# chicks chicks and more chicks



## allen (Aug 25, 2007)

ok here is what is happening i have pins thats 1 chick then i am getting 5 more chicks 2-3 weeks that will make it 6 chicks i have 2 hens with eggs so far 5 fertile with them with 2 more eggs to be determined that makes it 11 chicks and another pair mating due to start to be laid this friday i have a waiting list of 12 chicks for 8 people i did turn down 2 people they failed the stretch test


----------



## Renae (Feb 9, 2008)

You're gonna be one busy guy. 

Are you keeping any of the chicks?


----------



## allen (Aug 25, 2007)

if there is any pearls yes i love my pearls so far i have 5 pearls


----------



## sweetrsue (Jul 8, 2008)

What is the Stretch test Allen?
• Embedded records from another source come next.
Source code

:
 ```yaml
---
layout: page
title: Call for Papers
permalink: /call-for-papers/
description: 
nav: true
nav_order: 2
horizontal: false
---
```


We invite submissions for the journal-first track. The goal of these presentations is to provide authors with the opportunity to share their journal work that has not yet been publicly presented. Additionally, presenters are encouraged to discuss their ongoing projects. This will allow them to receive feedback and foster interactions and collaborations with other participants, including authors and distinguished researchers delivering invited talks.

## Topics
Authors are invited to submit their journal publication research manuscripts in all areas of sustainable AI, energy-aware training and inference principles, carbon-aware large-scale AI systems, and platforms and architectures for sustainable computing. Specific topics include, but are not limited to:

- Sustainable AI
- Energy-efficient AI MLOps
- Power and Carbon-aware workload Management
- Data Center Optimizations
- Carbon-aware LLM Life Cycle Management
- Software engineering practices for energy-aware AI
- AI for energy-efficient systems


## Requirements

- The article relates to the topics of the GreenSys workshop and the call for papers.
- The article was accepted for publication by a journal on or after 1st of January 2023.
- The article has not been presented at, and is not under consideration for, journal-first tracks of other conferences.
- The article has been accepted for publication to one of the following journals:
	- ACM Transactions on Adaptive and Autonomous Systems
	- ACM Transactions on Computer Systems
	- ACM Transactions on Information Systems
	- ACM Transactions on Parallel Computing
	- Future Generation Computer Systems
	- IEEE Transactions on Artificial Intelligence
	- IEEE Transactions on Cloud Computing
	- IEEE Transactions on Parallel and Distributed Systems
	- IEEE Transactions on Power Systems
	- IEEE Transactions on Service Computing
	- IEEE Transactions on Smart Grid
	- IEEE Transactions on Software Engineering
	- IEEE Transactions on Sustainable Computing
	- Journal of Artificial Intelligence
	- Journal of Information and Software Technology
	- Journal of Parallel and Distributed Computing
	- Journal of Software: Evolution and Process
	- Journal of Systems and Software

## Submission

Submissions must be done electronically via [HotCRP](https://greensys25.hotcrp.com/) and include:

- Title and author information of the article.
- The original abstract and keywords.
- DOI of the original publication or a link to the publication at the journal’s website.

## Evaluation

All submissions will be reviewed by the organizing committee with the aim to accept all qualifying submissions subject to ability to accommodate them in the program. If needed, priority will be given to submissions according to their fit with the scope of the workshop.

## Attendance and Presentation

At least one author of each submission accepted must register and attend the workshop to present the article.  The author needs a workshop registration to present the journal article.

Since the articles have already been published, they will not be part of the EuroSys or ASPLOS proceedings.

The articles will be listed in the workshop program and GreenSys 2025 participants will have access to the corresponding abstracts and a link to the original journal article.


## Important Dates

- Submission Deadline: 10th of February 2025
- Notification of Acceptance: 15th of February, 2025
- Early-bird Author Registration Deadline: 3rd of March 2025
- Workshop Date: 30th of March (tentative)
Can I assume it has something to do with Stretch?


----------



## allen (Aug 25, 2007)

i let the person no ahead of time that when they come to my place stretch will be out if he swoops around in an attack mode then no sale mike passed the test but will kim pass it


----------



## sweetrsue (Jul 8, 2008)

How can you even doubt that?


----------



## allen (Aug 25, 2007)

hey if he don,t aprove then no sale


----------



## kimmikefids (Aug 2, 2008)

u know stretch will like me!!! if he likes mikey he will definately like me


----------



## allen (Aug 25, 2007)

yea i no i could not resist


----------



## allen (Aug 25, 2007)

ok here is the latest update so far at my place i have 8 eggs with another hen due to start to lay friday fertile eggs are out of 8 eggs so far 5 eggs wich i expect 2 of the three will be fertile


----------



## Renae (Feb 9, 2008)

allen said:


> i let the person no ahead of time that when they come to my place stretch will be out if he swoops around in an attack mode then no sale mike passed the test but will kim pass it


Bahahahaahaha!

Hope you get some fertile eggs.


----------



## TeacherMom (Feb 3, 2009)

HAHA That's what I tell people about my husband. just kidding!


----------



## allen (Aug 25, 2007)

well just to let you no i now have 9 eggs 7 are fertile plus i,m getting 5 chicks from a breeder and yum yum is due to lay this weekend sometime


----------